Nach der Identifikation folgt die Bewertung. Art. 9 Abs. 2 schreibt vor: Risiken bei bestimmungsgemäßem Einsatz bewerten, vernünftigerweise vorhersehbaren Fehlgebrauch einbeziehen, kumulative Wirkungen berücksichtigen. Verwenden Sie eine Risikomatrix mit Eintrittswahrscheinlichkeit (1–5) × Schwere des Schadens (1–5). Besondere Aufmerksamkeit verdienen Risiken für: vulnerabile Gruppen (Kinder, ältere Personen, Menschen mit Behinderungen), irreversible oder schwer reparierbare Schäden, Grundrechtsverletzungen. Priorisieren Sie Maßnahmen nach Risikoscore und Grundrechtsrelevanz.

Risikominderungsmaßnahmen: Schritt 3

Art. 9 Abs. 4 fordert die Umsetzung geeigneter Risikominderungsmaßnahmen. Die Maßnahmen müssen dem Stand der Technik entsprechen. Typische Maßnahmen nach Priorität: Technische Maßnahmen (am effektivsten): Input-Validierung, Output-Filterung, Konfidenz-Schwellenwerte, automatische Abbruchbedingungen. Organisatorische Maßnahmen: definierte Prozesse für menschliche Überprüfung, klare Eskalationswege, Schulungen. Informatorische Maßnahmen (als Ergänzung): Warnhinweise, Nutzungsanleitungen, Disclosure-Pflichten. Dokumentieren Sie jede Maßnahme und ihre erwartete Risikowirkung.

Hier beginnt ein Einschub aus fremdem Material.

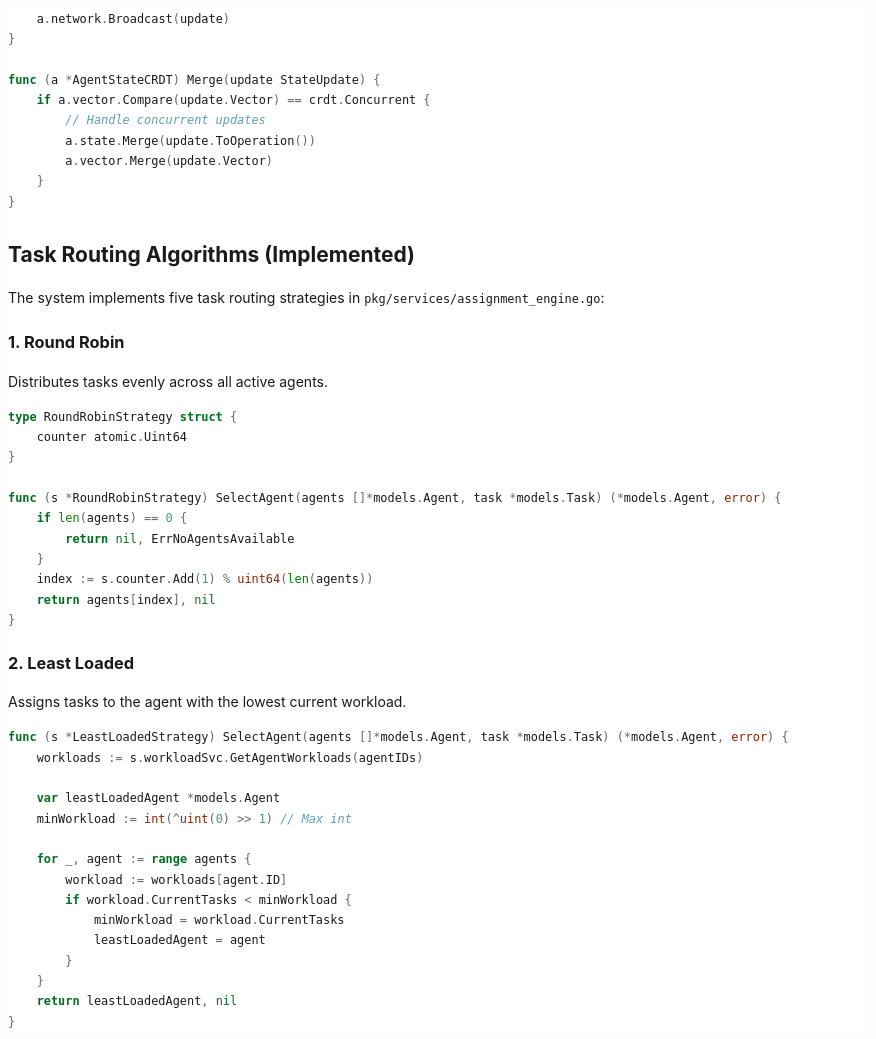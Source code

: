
 ```go
    a.network.Broadcast(update)
}

func (a *AgentStateCRDT) Merge(update StateUpdate) {
    if a.vector.Compare(update.Vector) == crdt.Concurrent {
        // Handle concurrent updates
        a.state.Merge(update.ToOperation())
        a.vector.Merge(update.Vector)
    }
}
```

## Task Routing Algorithms (Implemented) 

The system implements five task routing strategies in `pkg/services/assignment_engine.go`: 

### 1. Round Robin
Distributes tasks evenly across all active agents.

```go
type RoundRobinStrategy struct {
    counter atomic.Uint64
}

func (s *RoundRobinStrategy) SelectAgent(agents []*models.Agent, task *models.Task) (*models.Agent, error) {
    if len(agents) == 0 {
        return nil, ErrNoAgentsAvailable
    }
    index := s.counter.Add(1) % uint64(len(agents))
    return agents[index], nil
}
```

### 2. Least Loaded
Assigns tasks to the agent with the lowest current workload.

```go
func (s *LeastLoadedStrategy) SelectAgent(agents []*models.Agent, task *models.Task) (*models.Agent, error) {
    workloads := s.workloadSvc.GetAgentWorkloads(agentIDs)
    
    var leastLoadedAgent *models.Agent
    minWorkload := int(^uint(0) >> 1) // Max int
    
    for _, agent := range agents {
        workload := workloads[agent.ID]
        if workload.CurrentTasks < minWorkload {
            minWorkload = workload.CurrentTasks
            leastLoadedAgent = agent
        }
    }
    return leastLoadedAgent, nil
}
```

Kontinuierliches Monitoring: Schritt 4

Das Risikomanagementsystem ist kein einmaliges Projekt. Art. 9 Abs. 7 verpflichtet zur kontinuierlichen Überwachung nach Markteinführung. Implementieren Sie: Post-Market-Monitoring-System mit definierten KPIs, regelmäßige Überprüfung von Fehlerraten und unerwünschten Outputs, Feedback-Kanal für Nutzer und Betroffene, Jährliche oder anlassbezogene Risikoüberprüfung, Aktualisierungsprotokoll für das Risikomanagementsystem. Wenn Marktüberwachungsdaten neue Risiken zeigen oder Vorfälle eintreten, muss das System sofort aktualisiert werden.

Dokumentationsanforderungen und Nachweispflichten

Das Risikomanagementsystem muss vollständig dokumentiert sein. Die Dokumentation umfasst: Risikomanagement-Plan mit Methodik und Bewertungskriterien, Risikoregister mit allen identifizierten Risiken und Bewertungen, Maßnahmenplan mit Verantwortlichkeiten und Zeitplänen, Test- und Validierungsprotokolle, Monitoring-Berichte und Update-Protokolle. Diese Dokumentation ist Teil der technischen Dokumentation (Art. 11) und muss Marktüberwachungsbehörden auf Anfrage vorgelegt werden können. Aufbewahrungspflicht: mindestens 10 Jahre nach Inverkehrbringen.